• [About this exercise]:
For the records below, give the number of lines where the string "Content" occurs. Include nothing else.

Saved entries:
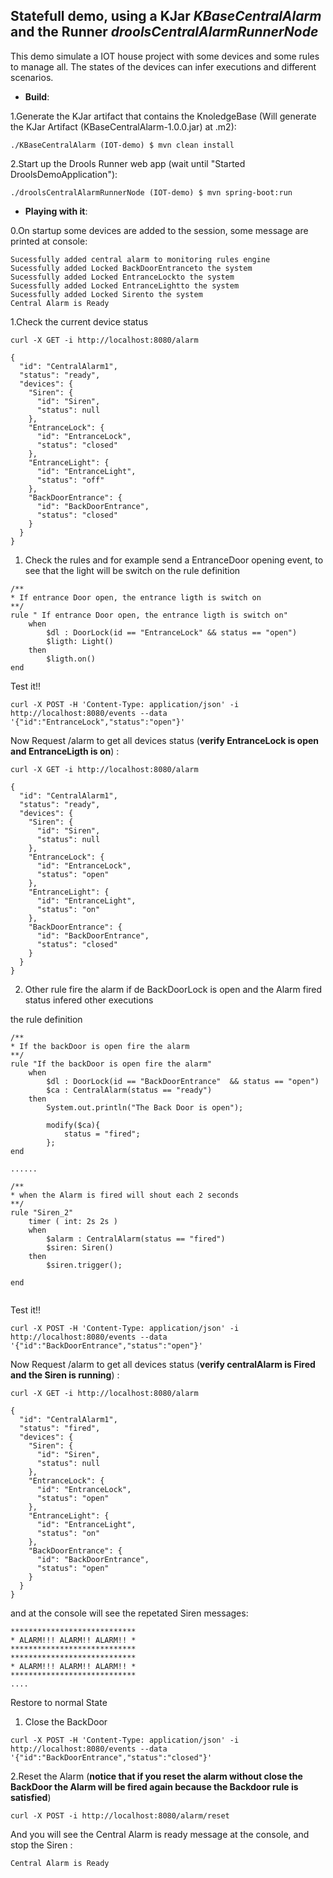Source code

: Statefull demo, using a KJar *KBaseCentralAlarm*  and the Runner *droolsCentralAlarmRunnerNode*
-----------------------

This demo simulate a IOT house project with some devices and some rules to manage all. The states of the devices can infer executions and different scenarios.


* **Build**:

1.Generate the KJar artifact that contains the KnoledgeBase (Will generate the KJar Artifact (KBaseCentralAlarm-1.0.0.jar) at .m2):
```
./KBaseCentralAlarm (IOT-demo) $ mvn clean install
```

2.Start up the Drools Runner web app (wait until "Started DroolsDemoApplication"): 
```
./droolsCentralAlarmRunnerNode (IOT-demo) $ mvn spring-boot:run
```



* **Playing with it**:

0.On startup some devices are added to the session, some message are printed at console:
```
Sucessfully added central alarm to monitoring rules engine
Sucessfully added Locked BackDoorEntranceto the system
Sucessfully added Locked EntranceLockto the system
Sucessfully added Locked EntranceLightto the system
Sucessfully added Locked Sirento the system
Central Alarm is Ready

```
1.Check the current device status
```
curl -X GET -i http://localhost:8080/alarm

{
  "id": "CentralAlarm1",
  "status": "ready",
  "devices": {
    "Siren": {
      "id": "Siren",
      "status": null
    },
    "EntranceLock": {
      "id": "EntranceLock",
      "status": "closed"
    },
    "EntranceLight": {
      "id": "EntranceLight",
      "status": "off"
    },
    "BackDoorEntrance": {
      "id": "BackDoorEntrance",
      "status": "closed"
    }
  }
}
```

1. Check the rules and for example send a EntranceDoor opening event, to see that the light will be switch on 
the rule definition
```
/**
* If entrance Door open, the entrance ligth is switch on
**/
rule " If entrance Door open, the entrance ligth is switch on"
	when
     	$dl : DoorLock(id == "EntranceLock" && status == "open")
     	$ligth: Light()
    then
    	$ligth.on()
end
```

Test it!!
```
curl -X POST -H 'Content-Type: application/json' -i http://localhost:8080/events --data '{"id":"EntranceLock","status":"open"}'
```
Now Request /alarm to get all devices status (**verify EntranceLock is open and EntranceLigth is on**) :
```
curl -X GET -i http://localhost:8080/alarm

{
  "id": "CentralAlarm1",
  "status": "ready",
  "devices": {
    "Siren": {
      "id": "Siren",
      "status": null
    },
    "EntranceLock": {
      "id": "EntranceLock",
      "status": "open"
    },
    "EntranceLight": {
      "id": "EntranceLight",
      "status": "on"
    },
    "BackDoorEntrance": {
      "id": "BackDoorEntrance",
      "status": "closed"
    }
  }
}
```

2. Other rule fire the alarm if de BackDoorLock is open and the Alarm fired status infered other executions

the rule definition
```
/**
* If the backDoor is open fire the alarm
**/
rule "If the backDoor is open fire the alarm"
	when
     	$dl : DoorLock(id == "BackDoorEntrance"  && status == "open")
     	$ca : CentralAlarm(status == "ready")
    then
		System.out.println("The Back Door is open");
		
		modify($ca){
			status = "fired";
		};    	
end

......

/**
* when the Alarm is fired will shout each 2 seconds
**/
rule "Siren_2"
	timer ( int: 2s 2s )
	when
     	$alarm : CentralAlarm(status == "fired")
     	$siren: Siren()
    then
   		$siren.trigger();
   		
end


```

Test it!!
```
curl -X POST -H 'Content-Type: application/json' -i http://localhost:8080/events --data '{"id":"BackDoorEntrance","status":"open"}'
```
Now Request /alarm to get all devices status (**verify centralAlarm is Fired and the Siren is running**) :
```
curl -X GET -i http://localhost:8080/alarm

{
  "id": "CentralAlarm1",
  "status": "fired",
  "devices": {
    "Siren": {
      "id": "Siren",
      "status": null
    },
    "EntranceLock": {
      "id": "EntranceLock",
      "status": "open"
    },
    "EntranceLight": {
      "id": "EntranceLight",
      "status": "on"
    },
    "BackDoorEntrance": {
      "id": "BackDoorEntrance",
      "status": "open"
    }
  }
}
```
and at the console will see the repetated Siren messages:
```
****************************
* ALARM!!! ALARM!! ALARM!! *
****************************
****************************
* ALARM!!! ALARM!! ALARM!! *
****************************
....
```

Restore to normal State 
1. Close the BackDoor
```
curl -X POST -H 'Content-Type: application/json' -i http://localhost:8080/events --data '{"id":"BackDoorEntrance","status":"closed"}'
```
2.Reset the Alarm (**notice that if you reset the alarm without close the BackDoor the Alarm will be fired again because the Backdoor rule is satisfied**)
```
curl -X POST -i http://localhost:8080/alarm/reset
```
And you will see the Central Alarm is ready message at the console, and stop the Siren :
```
Central Alarm is Ready
```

• [Task response]:
3